Much to the secondhand embarrassment of his peers, freshman Evan Dermitt reportedly spent the entirety of Wednesday’s Intro to Psychology lecture on interpersonal relationships writing uncharacteristically detailed notes.
Dermitt’s atypically high level of engagement drew the attention of Dermitt’s classmate Paul Chen, who emphasized that this phenomenon left him both impressed and “bummed out.”
“Evan hasn’t taken a note in his life,” Chen said. “He doesn’t even have a psych notebook. He just pulled out the back of a failed orgo test and started writing things about similarities between partners and what causes animosity in a relationship.”

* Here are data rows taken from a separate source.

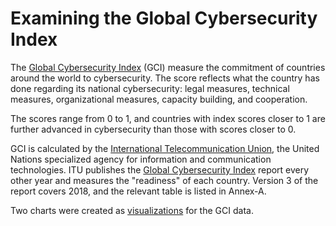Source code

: # Examining the Global Cybersecurity Index 

The [Global Cybersecurity Index](https://www.itu.int/en/ITU-D/Cybersecurity/Pages/global-cybersecurity-index.aspx) (GCI) measure the commitment of countries around the world to cybersecurity. The score reflects what the country has done regarding its national cybersecurity: legal measures, technical measures, organizational measures, capacity building, and cooperation.

The scores range from 0 to 1, and countries with index scores closer to 1 are further advanced in cybersecurity than those with scores closer to 0.

GCI is calculated by the [International Telecommunication Union](https://www.itu.int/en/about/Pages/default.aspx), the United Nations specialized agency for information and communication technologies. ITU publishes the [Global Cybersecurity Index](https://www.itu.int/dms_pub/itu-d/opb/str/D-STR-GCI.01-2018-PDF-E.pdf) report every other year and measures the "readiness" of each country. Version 3 of the report covers 2018, and the relevant table is listed in Annex-A.

Two charts were created as [visualizations](https://fr48.github.io/gci) for the GCI data.
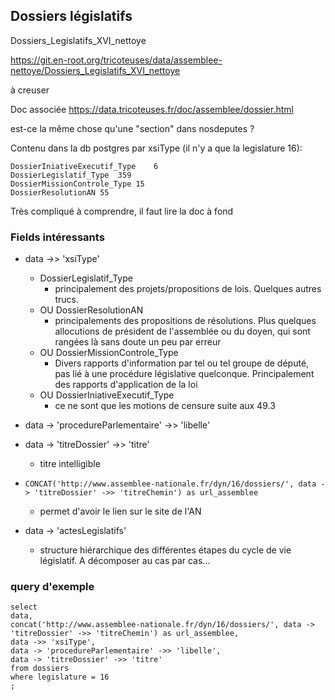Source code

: ## Dossiers législatifs

Dossiers_Legislatifs_XVI_nettoye

https://git.en-root.org/tricoteuses/data/assemblee-nettoye/Dossiers_Legislatifs_XVI_nettoye

à creuser

Doc associée https://data.tricoteuses.fr/doc/assemblee/dossier.html

est-ce la même chose qu'une "section" dans nosdeputes ?

Contenu dans la db postgres par xsiType (il n'y a que la legislature 16):

    DossierIniativeExecutif_Type	6
    DossierLegislatif_Type	359
    DossierMissionControle_Type	15
    DossierResolutionAN	55

Très compliqué à comprendre, il faut lire la doc à fond

### Fields intéressants

- data ->> 'xsiType'

  - DossierLegislatif_Type
    - principalement des projets/propositions de lois. Quelques autres trucs.
  - OU DossierResolutionAN
    - principalements des propositions de résolutions. Plus quelques allocutions de président de l'assemblée ou du doyen, qui sont rangées là sans doute un peu par erreur
  - OU DossierMissionControle_Type
    - Divers rapports d'information par tel ou tel groupe de député, pas lié à une procédure législative quelconque. Principalement des rapports d'application de la loi
  - OU DossierIniativeExecutif_Type
    - ce ne sont que les motions de censure suite aux 49.3

- data -> 'procedureParlementaire' ->> 'libelle'

- data -> 'titreDossier' ->> 'titre'

  - titre intelligible

- `CONCAT('http://www.assemblee-nationale.fr/dyn/16/dossiers/', data -> 'titreDossier' ->> 'titreChemin') as url_assemblee`

  - permet d'avoir le lien sur le site de l'AN

- data -> 'actesLegislatifs'
  - structure hiérarchique des différentes étapes du cycle de vie législatif. A décomposer au cas par cas...

### query d'exemple

    select
    data,
    concat('http://www.assemblee-nationale.fr/dyn/16/dossiers/', data -> 'titreDossier' ->> 'titreChemin') as url_assemblee,
    data ->> 'xsiType',
    data -> 'procedureParlementaire' ->> 'libelle',
    data -> 'titreDossier' ->> 'titre'
    from dossiers
    where legislature = 16
    ;
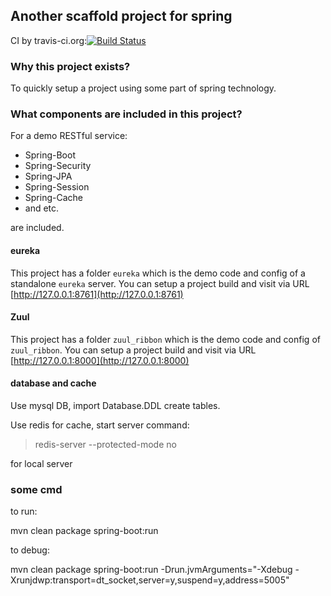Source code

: ## Another scaffold project for spring

CI by travis-ci.org:[![Build Status](https://travis-ci.org/hitdavid/app.svg?branch=master)](https://travis-ci.org/hitdavid/app)

### Why this project exists?
 
 To quickly setup a project using some part of spring technology.
 
### What components are included in this project?
 
 For a demo RESTful service:
 
 * Spring-Boot
 * Spring-Security
 * Spring-JPA
 * Spring-Session
 * Spring-Cache
 * and etc.
 
 are included.
 
 #### eureka
 This project has a folder `eureka` which is the demo code and config of a standalone `eureka` server.
 You can setup a project build and visit via URL [http://127.0.0.1:8761](http://127.0.0.1:8761)
 
 #### Zuul 
 This project has a folder `zuul_ribbon` which is the demo code and config of `zuul_ribbon`.
 You can setup a project build and visit via URL [http://127.0.0.1:8000](http://127.0.0.1:8000)

 #### database and cache
 Use mysql DB, import Database.DDL create tables.
 
 Use redis for cache, start server command: 
  > redis-server --protected-mode no
 
 for local server
 

### some cmd

to run:

mvn clean package spring-boot:run

to debug:

mvn clean package spring-boot:run -Drun.jvmArguments="-Xdebug -Xrunjdwp:transport=dt_socket,server=y,suspend=y,address=5005"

Writing over 1,000 words about emotional intimacy and the science of attraction, Dermitt cast furtive glances across the classroom to check if anyone had noticed the conspicuous volume of information he was taking in. Despite never having had a girlfriend, boyfriend, or any kind of significant romantic interest in his life, the freshman’s notes reportedly contained phrases like “remember this!” and “IMPORTANT” peppered throughout.
“I noticed Evan’s commitment to the lecture from two rows back,” said nearby student Abigail Mueller. “I can’t help but wonder if has doing this on purpose, like as a performance art piece. This isn’t even going to be on the final.”
Professionals in the department seemed to feel the same way as the student’s peers. Graduate student instructor David Lee voiced the same concerns as Mueller and Chen, adding that “we usually like to see students taking initiative. Evan has gotten Cs on his first two exams in this class, so it’d be great to see some improvement out of him.
“However,” added Lee, “his behavior in this particular lecture was just lame. I feel kind of bad for the kid.”
When reached for comment, Dermitt denied that his level of notetaking was abnormal. Additionally, Dermitt suggested that the professor spend more time discussing how to ask girls out.